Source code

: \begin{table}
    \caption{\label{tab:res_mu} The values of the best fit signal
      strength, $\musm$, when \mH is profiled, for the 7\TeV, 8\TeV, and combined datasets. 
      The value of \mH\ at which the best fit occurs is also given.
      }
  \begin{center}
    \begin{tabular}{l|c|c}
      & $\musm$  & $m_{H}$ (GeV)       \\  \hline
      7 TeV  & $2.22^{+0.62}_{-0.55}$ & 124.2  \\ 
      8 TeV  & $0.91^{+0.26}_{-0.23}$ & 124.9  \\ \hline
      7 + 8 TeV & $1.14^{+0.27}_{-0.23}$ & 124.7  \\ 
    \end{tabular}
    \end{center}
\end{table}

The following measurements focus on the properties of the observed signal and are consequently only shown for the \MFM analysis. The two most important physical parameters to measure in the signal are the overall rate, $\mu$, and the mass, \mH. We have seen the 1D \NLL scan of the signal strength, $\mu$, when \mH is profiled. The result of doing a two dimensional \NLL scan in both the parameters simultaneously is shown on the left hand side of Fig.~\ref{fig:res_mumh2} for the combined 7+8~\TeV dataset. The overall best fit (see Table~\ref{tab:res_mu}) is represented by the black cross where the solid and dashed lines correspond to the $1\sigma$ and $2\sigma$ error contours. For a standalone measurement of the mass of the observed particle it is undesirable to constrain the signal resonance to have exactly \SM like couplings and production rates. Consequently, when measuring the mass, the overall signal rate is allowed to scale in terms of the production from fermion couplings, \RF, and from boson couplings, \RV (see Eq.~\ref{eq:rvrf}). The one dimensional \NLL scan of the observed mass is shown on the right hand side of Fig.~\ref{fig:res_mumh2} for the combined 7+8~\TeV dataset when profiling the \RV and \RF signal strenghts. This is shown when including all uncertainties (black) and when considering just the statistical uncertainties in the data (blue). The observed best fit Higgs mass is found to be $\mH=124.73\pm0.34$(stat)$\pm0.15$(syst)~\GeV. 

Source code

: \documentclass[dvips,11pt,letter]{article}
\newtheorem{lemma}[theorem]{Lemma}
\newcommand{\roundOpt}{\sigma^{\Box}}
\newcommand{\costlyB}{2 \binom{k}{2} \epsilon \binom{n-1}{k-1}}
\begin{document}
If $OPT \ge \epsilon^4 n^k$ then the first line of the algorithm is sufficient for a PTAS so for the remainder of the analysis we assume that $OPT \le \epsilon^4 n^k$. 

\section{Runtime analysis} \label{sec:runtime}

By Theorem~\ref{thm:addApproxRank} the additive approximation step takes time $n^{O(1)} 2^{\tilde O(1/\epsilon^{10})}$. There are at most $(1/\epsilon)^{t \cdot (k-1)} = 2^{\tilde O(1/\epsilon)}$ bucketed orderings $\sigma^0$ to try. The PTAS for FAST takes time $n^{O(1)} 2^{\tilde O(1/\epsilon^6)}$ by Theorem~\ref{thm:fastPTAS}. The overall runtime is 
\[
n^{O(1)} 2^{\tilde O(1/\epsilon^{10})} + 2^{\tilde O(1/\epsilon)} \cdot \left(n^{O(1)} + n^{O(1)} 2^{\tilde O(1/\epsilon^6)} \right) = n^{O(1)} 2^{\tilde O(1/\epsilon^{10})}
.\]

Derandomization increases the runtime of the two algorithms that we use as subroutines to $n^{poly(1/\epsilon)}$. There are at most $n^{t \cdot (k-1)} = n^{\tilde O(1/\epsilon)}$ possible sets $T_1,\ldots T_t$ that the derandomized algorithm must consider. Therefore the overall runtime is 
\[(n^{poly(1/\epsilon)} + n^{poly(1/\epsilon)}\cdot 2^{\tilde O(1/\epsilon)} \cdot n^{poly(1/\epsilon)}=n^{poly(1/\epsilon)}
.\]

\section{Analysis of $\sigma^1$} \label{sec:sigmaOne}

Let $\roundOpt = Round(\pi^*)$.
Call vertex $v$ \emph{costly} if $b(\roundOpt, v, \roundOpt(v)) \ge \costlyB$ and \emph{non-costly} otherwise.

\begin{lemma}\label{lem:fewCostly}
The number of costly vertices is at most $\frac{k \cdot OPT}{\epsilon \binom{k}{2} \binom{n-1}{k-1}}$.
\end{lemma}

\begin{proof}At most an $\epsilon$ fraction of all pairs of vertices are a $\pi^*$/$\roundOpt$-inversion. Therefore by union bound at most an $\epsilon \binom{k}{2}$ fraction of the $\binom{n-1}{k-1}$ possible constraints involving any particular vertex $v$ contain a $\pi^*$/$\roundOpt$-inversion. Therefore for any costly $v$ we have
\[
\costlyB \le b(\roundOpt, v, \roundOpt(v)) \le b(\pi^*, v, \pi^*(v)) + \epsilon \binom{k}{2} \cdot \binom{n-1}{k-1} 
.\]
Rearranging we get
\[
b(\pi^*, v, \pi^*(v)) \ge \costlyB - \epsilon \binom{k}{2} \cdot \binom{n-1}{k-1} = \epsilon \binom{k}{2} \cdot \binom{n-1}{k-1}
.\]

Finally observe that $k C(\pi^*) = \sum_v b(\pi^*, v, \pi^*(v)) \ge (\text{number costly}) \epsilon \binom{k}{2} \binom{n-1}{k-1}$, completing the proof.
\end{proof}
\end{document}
________________
*Work order*
Repeat all the material, keeping each line identical.

*Problem solution*
Source code

: \begin{table}
    \caption{\label{tab:res_mu} The values of the best fit signal
      strength, $\musm$, when \mH is profiled, for the 7\TeV, 8\TeV, and combined datasets. 
      The value of \mH\ at which the best fit occurs is also given.
      }
  \begin{center}
    \begin{tabular}{l|c|c}
      & $\musm$  & $m_{H}$ (GeV)       \\  \hline
      7 TeV  & $2.22^{+0.62}_{-0.55}$ & 124.2  \\ 
      8 TeV  & $0.91^{+0.26}_{-0.23}$ & 124.9  \\ \hline
      7 + 8 TeV & $1.14^{+0.27}_{-0.23}$ & 124.7  \\ 
    \end{tabular}
    \end{center}
\end{table}

The following measurements focus on the properties of the observed signal and are consequently only shown for the \MFM analysis. The two most important physical parameters to measure in the signal are the overall rate, $\mu$, and the mass, \mH. We have seen the 1D \NLL scan of the signal strength, $\mu$, when \mH is profiled. The result of doing a two dimensional \NLL scan in both the parameters simultaneously is shown on the left hand side of Fig.~\ref{fig:res_mumh2} for the combined 7+8~\TeV dataset. The overall best fit (see Table~\ref{tab:res_mu}) is represented by the black cross where the solid and dashed lines correspond to the $1\sigma$ and $2\sigma$ error contours. For a standalone measurement of the mass of the observed particle it is undesirable to constrain the signal resonance to have exactly \SM like couplings and production rates. Consequently, when measuring the mass, the overall signal rate is allowed to scale in terms of the production from fermion couplings, \RF, and from boson couplings, \RV (see Eq.~\ref{eq:rvrf}). The one dimensional \NLL scan of the observed mass is shown on the right hand side of Fig.~\ref{fig:res_mumh2} for the combined 7+8~\TeV dataset when profiling the \RV and \RF signal strenghts. This is shown when including all uncertainties (black) and when considering just the statistical uncertainties in the data (blue). The observed best fit Higgs mass is found to be $\mH=124.73\pm0.34$(stat)$\pm0.15$(syst)~\GeV. 

Source code

: \documentclass[dvips,11pt,letter]{article}
\newtheorem{lemma}[theorem]{Lemma}
\newcommand{\roundOpt}{\sigma^{\Box}}
\newcommand{\costlyB}{2 \binom{k}{2} \epsilon \binom{n-1}{k-1}}
\begin{document}
If $OPT \ge \epsilon^4 n^k$ then the first line of the algorithm is sufficient for a PTAS so for the remainder of the analysis we assume that $OPT \le \epsilon^4 n^k$. 

\section{Runtime analysis} \label{sec:runtime}

By Theorem~\ref{thm:addApproxRank} the additive approximation step takes time $n^{O(1)} 2^{\tilde O(1/\epsilon^{10})}$. There are at most $(1/\epsilon)^{t \cdot (k-1)} = 2^{\tilde O(1/\epsilon)}$ bucketed orderings $\sigma^0$ to try. The PTAS for FAST takes time $n^{O(1)} 2^{\tilde O(1/\epsilon^6)}$ by Theorem~\ref{thm:fastPTAS}. The overall runtime is 
\[
n^{O(1)} 2^{\tilde O(1/\epsilon^{10})} + 2^{\tilde O(1/\epsilon)} \cdot \left(n^{O(1)} + n^{O(1)} 2^{\tilde O(1/\epsilon^6)} \right) = n^{O(1)} 2^{\tilde O(1/\epsilon^{10})}
.\]

Derandomization increases the runtime of the two algorithms that we use as subroutines to $n^{poly(1/\epsilon)}$. There are at most $n^{t \cdot (k-1)} = n^{\tilde O(1/\epsilon)}$ possible sets $T_1,\ldots T_t$ that the derandomized algorithm must consider. Therefore the overall runtime is 
\[(n^{poly(1/\epsilon)} + n^{poly(1/\epsilon)}\cdot 2^{\tilde O(1/\epsilon)} \cdot n^{poly(1/\epsilon)}=n^{poly(1/\epsilon)}
.\]

\section{Analysis of $\sigma^1$} \label{sec:sigmaOne}

Let $\roundOpt = Round(\pi^*)$.
Call vertex $v$ \emph{costly} if $b(\roundOpt, v, \roundOpt(v)) \ge \costlyB$ and \emph{non-costly} otherwise.

\begin{lemma}\label{lem:fewCostly}
The number of costly vertices is at most $\frac{k \cdot OPT}{\epsilon \binom{k}{2} \binom{n-1}{k-1}}$.
\end{lemma}

\begin{proof}At most an $\epsilon$ fraction of all pairs of vertices are a $\pi^*$/$\roundOpt$-inversion. Therefore by union bound at most an $\epsilon \binom{k}{2}$ fraction of the $\binom{n-1}{k-1}$ possible constraints involving any particular vertex $v$ contain a $\pi^*$/$\roundOpt$-inversion. Therefore for any costly $v$ we have
\[
\costlyB \le b(\roundOpt, v, \roundOpt(v)) \le b(\pi^*, v, \pi^*(v)) + \epsilon \binom{k}{2} \cdot \binom{n-1}{k-1} 
.\]
Rearranging we get
\[
b(\pi^*, v, \pi^*(v)) \ge \costlyB - \epsilon \binom{k}{2} \cdot \binom{n-1}{k-1} = \epsilon \binom{k}{2} \cdot \binom{n-1}{k-1}
.\]

Finally observe that $k C(\pi^*) = \sum_v b(\pi^*, v, \pi^*(v)) \ge (\text{number costly}) \epsilon \binom{k}{2} \binom{n-1}{k-1}$, completing the proof.
\end{proof}
\end{document}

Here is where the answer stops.